### Exercise
In the records below, locate the line containing "les groupes attribués"; output that line and every following line through the last, exactly.

Records from a data collection:
###
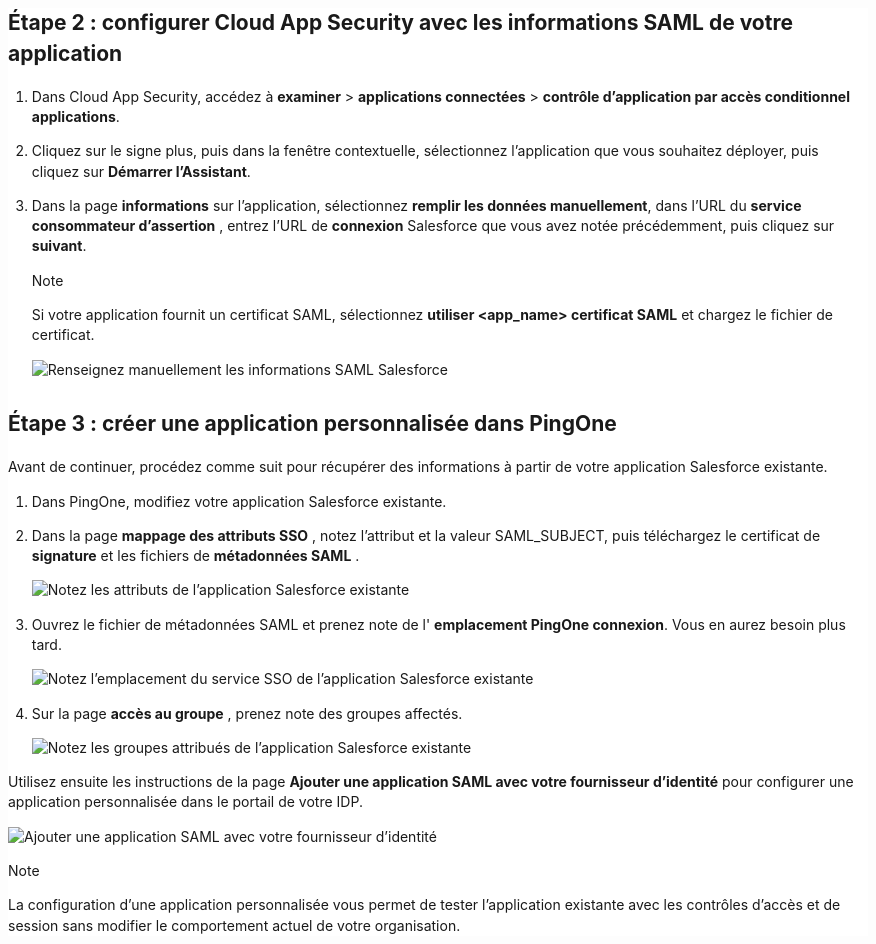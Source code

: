 <a name="idp1-conf-cas-with-your-app-saml-info"></a>

## <a name="step-2-configure-cloud-app-security-with-your-apps-saml-information"></a>Étape 2 : configurer Cloud App Security avec les informations SAML de votre application

1. Dans Cloud App Security, accédez à **examiner**  >  **applications connectées**  >  **contrôle d’application par accès conditionnel applications**.

1. Cliquez sur le signe plus, puis dans la fenêtre contextuelle, sélectionnez l’application que vous souhaitez déployer, puis cliquez sur **Démarrer l’Assistant**.
1. Dans la page **informations** sur l’application, sélectionnez **remplir les données manuellement**, dans l’URL du **service consommateur d’assertion** , entrez l’URL de **connexion** Salesforce que vous avez notée précédemment, puis cliquez sur **suivant**.

    > [!NOTE]
    > Si votre application fournit un certificat SAML, sélectionnez **utiliser <app_name> certificat SAML** et chargez le fichier de certificat.

    ![Renseignez manuellement les informations SAML Salesforce](media/proxy-idp-examples/idp-pingone-cas-sf-app-info.png)

<a name="idp1-create-custom-app-pingone"></a>

## <a name="step-3-create-a-custom-app-in-pingone"></a>Étape 3 : créer une application personnalisée dans PingOne

Avant de continuer, procédez comme suit pour récupérer des informations à partir de votre application Salesforce existante.

1. Dans PingOne, modifiez votre application Salesforce existante.

1. Dans la page **mappage des attributs SSO** , notez l’attribut et la valeur SAML_SUBJECT, puis téléchargez le certificat de **signature** et les fichiers de **métadonnées SAML** .

    ![Notez les attributs de l’application Salesforce existante](media/proxy-idp-examples/idp-pingone-sf-app-copy-saml-sso-attributes.png)

1. Ouvrez le fichier de métadonnées SAML et prenez note de l' **emplacement PingOne connexion**. Vous en aurez besoin plus tard.

    ![Notez l’emplacement du service SSO de l’application Salesforce existante](media/proxy-idp-examples/idp-pingone-sf-app-copy-saml-sso-service-location.png)

1. Sur la page **accès au groupe** , prenez note des groupes affectés.

    ![Notez les groupes attribués de l’application Salesforce existante](media/proxy-idp-examples/idp-pingone-sf-app-copy-saml-sso-user-groups.png)

Utilisez ensuite les instructions de la page **Ajouter une application SAML avec votre fournisseur d’identité** pour configurer une application personnalisée dans le portail de votre IDP.

![Ajouter une application SAML avec votre fournisseur d’identité](media/proxy-deploy-add-idp-get-conf.png)

> [!NOTE]
> La configuration d’une application personnalisée vous permet de tester l’application existante avec les contrôles d’accès et de session sans modifier le comportement actuel de votre organisation.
###
### Written response
    ![Notez les groupes attribués de l’application Salesforce existante](media/proxy-idp-examples/idp-pingone-sf-app-copy-saml-sso-user-groups.png)

Utilisez ensuite les instructions de la page **Ajouter une application SAML avec votre fournisseur d’identité** pour configurer une application personnalisée dans le portail de votre IDP.

![Ajouter une application SAML avec votre fournisseur d’identité](media/proxy-deploy-add-idp-get-conf.png)

> [!NOTE]
> La configuration d’une application personnalisée vous permet de tester l’application existante avec les contrôles d’accès et de session sans modifier le comportement actuel de votre organisation.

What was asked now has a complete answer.